** Opening Given information block **

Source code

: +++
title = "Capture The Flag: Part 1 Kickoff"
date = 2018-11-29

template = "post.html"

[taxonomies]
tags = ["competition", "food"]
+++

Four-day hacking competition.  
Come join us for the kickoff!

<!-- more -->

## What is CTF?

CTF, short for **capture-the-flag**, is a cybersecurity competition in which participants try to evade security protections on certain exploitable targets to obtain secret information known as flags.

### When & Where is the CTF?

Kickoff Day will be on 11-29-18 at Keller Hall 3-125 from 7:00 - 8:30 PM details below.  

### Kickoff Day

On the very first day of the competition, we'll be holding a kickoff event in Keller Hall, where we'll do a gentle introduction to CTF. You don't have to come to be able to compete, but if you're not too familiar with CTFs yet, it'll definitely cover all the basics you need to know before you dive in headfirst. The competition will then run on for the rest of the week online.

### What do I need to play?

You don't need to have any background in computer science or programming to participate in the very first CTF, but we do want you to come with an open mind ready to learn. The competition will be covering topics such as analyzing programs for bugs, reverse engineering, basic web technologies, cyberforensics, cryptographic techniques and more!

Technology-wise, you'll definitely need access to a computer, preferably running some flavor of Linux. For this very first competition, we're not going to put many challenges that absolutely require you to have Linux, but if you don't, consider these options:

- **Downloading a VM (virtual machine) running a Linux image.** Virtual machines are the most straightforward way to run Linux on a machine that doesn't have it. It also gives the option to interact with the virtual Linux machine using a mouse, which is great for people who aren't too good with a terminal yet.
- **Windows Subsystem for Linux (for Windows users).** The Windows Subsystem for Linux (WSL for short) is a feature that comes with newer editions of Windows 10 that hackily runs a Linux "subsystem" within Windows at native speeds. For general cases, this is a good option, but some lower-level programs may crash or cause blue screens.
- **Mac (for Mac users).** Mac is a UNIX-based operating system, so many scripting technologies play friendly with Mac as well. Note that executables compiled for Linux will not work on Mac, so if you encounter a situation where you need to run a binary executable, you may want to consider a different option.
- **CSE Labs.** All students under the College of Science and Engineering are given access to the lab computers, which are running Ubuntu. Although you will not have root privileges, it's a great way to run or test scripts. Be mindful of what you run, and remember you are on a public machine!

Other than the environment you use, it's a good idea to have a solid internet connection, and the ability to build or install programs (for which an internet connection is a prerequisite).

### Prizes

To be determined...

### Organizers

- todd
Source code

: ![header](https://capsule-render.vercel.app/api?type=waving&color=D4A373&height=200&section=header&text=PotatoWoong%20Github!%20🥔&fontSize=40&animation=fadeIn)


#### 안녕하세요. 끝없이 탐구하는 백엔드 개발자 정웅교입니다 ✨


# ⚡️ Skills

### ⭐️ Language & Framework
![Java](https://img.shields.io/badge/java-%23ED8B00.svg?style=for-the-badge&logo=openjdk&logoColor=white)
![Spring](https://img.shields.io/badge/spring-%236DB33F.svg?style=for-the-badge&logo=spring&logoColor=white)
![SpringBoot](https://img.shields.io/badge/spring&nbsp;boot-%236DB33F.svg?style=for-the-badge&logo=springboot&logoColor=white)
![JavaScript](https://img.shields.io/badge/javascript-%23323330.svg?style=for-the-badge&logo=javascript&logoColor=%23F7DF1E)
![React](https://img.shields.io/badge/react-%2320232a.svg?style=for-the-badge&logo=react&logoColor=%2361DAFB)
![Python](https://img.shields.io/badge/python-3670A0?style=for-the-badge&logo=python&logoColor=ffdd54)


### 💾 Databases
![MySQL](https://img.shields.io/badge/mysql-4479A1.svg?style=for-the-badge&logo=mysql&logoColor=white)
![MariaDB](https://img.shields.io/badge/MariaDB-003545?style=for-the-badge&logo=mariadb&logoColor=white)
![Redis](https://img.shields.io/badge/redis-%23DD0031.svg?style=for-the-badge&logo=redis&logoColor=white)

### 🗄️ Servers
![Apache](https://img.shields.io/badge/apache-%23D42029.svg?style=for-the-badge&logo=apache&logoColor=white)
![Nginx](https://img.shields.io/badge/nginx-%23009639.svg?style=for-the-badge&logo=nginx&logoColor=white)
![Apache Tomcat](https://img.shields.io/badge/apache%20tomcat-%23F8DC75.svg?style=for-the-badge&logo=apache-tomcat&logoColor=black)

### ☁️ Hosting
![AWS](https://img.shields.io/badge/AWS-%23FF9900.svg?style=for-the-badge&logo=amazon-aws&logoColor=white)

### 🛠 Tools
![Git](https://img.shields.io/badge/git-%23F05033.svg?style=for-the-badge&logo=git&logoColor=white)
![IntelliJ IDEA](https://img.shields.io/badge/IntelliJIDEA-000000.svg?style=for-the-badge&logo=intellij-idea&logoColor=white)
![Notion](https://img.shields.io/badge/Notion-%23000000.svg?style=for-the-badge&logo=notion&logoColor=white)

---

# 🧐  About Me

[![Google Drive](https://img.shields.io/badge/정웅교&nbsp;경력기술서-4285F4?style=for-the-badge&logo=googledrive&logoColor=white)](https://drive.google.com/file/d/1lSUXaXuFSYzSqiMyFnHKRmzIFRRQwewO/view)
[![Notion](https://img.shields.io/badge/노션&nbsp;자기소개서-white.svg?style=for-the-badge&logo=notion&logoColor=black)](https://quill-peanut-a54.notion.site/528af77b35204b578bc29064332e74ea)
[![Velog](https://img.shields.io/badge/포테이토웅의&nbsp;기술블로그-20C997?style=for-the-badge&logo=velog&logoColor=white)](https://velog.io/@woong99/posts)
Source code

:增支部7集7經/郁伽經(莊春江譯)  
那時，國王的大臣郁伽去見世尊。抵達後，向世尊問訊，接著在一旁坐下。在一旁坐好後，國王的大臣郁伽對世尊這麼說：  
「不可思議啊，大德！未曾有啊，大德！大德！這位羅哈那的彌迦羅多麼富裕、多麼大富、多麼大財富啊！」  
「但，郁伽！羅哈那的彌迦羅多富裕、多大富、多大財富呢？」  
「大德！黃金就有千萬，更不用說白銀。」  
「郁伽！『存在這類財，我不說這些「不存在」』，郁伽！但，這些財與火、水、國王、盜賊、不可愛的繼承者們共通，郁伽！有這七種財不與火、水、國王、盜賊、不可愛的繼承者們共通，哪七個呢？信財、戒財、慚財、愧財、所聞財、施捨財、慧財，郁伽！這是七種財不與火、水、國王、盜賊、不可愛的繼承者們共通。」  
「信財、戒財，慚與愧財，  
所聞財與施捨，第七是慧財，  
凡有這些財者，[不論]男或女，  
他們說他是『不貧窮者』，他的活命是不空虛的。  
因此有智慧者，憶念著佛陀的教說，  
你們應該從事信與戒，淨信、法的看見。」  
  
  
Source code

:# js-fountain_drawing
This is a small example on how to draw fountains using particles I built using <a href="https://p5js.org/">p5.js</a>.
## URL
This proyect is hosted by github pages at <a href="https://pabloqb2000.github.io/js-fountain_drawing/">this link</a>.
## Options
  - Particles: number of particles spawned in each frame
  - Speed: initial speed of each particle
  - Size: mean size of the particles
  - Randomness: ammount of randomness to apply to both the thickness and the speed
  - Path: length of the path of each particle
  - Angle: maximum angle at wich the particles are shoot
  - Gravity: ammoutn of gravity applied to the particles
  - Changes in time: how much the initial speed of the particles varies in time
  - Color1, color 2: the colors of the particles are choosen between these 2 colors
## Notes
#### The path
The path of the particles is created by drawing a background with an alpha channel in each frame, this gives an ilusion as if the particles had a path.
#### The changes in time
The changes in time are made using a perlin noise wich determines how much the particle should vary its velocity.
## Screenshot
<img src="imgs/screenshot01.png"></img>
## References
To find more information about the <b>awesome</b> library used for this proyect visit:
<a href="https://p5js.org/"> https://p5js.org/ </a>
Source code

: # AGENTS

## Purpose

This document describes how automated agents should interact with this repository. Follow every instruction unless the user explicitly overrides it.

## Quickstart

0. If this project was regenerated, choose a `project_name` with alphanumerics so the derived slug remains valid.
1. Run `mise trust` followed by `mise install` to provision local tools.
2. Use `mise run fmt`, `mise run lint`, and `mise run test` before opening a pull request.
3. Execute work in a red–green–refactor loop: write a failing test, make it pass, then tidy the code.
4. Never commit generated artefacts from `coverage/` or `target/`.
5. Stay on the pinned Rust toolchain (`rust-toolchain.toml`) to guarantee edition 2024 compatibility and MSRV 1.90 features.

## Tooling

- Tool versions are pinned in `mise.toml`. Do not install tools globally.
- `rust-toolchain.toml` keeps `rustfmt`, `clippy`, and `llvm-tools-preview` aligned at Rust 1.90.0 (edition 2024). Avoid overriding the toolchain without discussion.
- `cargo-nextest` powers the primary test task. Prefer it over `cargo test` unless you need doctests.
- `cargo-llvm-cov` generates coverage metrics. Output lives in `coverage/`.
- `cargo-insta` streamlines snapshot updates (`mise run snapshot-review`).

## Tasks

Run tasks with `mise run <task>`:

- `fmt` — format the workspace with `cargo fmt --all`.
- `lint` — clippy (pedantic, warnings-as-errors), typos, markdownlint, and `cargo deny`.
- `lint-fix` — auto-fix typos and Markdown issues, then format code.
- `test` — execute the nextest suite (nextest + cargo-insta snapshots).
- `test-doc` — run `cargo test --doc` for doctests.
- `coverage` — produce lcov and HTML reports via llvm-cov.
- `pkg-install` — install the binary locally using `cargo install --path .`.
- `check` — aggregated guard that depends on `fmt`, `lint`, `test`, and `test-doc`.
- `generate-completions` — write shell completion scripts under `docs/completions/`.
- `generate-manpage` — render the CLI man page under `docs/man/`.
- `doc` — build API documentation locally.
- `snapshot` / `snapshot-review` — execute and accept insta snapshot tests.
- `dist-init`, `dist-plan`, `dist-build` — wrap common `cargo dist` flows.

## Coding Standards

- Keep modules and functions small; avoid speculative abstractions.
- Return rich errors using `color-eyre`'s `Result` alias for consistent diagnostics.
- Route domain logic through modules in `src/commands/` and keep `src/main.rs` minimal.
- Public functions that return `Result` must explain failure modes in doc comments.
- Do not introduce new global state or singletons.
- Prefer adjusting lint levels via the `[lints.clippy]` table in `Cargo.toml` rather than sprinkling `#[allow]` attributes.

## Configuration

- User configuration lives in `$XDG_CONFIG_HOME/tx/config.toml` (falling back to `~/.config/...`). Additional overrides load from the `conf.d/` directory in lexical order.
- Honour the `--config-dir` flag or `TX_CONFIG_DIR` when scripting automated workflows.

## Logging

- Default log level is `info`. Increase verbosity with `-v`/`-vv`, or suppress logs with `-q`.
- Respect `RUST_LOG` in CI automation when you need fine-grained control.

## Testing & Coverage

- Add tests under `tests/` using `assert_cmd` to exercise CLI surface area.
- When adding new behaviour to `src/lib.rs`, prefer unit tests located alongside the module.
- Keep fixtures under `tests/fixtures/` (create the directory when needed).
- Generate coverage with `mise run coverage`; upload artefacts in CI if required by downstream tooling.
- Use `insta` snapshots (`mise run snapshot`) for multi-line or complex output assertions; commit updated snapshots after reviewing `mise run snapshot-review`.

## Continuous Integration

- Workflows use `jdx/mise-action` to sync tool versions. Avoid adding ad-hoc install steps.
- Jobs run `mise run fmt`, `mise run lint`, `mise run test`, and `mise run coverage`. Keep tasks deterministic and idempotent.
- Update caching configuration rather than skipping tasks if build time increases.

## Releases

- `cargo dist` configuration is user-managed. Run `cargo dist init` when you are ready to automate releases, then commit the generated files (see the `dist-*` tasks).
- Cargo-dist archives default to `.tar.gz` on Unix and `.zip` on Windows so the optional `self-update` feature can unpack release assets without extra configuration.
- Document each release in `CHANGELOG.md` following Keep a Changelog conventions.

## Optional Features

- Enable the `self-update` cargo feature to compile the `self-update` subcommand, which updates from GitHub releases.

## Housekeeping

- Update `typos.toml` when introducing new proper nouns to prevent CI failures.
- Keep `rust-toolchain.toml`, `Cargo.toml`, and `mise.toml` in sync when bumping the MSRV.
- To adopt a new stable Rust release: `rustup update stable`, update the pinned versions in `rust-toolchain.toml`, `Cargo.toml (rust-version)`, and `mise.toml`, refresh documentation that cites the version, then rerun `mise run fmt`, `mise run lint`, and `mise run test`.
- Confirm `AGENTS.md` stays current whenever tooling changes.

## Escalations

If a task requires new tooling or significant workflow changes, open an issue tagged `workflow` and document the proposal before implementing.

** Closing Given information block **

### Try it
Starting at the line above that holds "因此有智慧者，憶念著佛陀的教說，" and ending at the line that holds "- Path: length of the path of each particle", transcribe each line exactly and include no other lines.

### Result of this exercise
因此有智慧者，憶念著佛陀的教說，  
你們應該從事信與戒，淨信、法的看見。」  
  
  
Source code

:# js-fountain_drawing
This is a small example on how to draw fountains using particles I built using <a href="https://p5js.org/">p5.js</a>.
## URL
This proyect is hosted by github pages at <a href="https://pabloqb2000.github.io/js-fountain_drawing/">this link</a>.
## Options
  - Particles: number of particles spawned in each frame
  - Speed: initial speed of each particle
  - Size: mean size of the particles
  - Randomness: ammount of randomness to apply to both the thickness and the speed
  - Path: length of the path of each particle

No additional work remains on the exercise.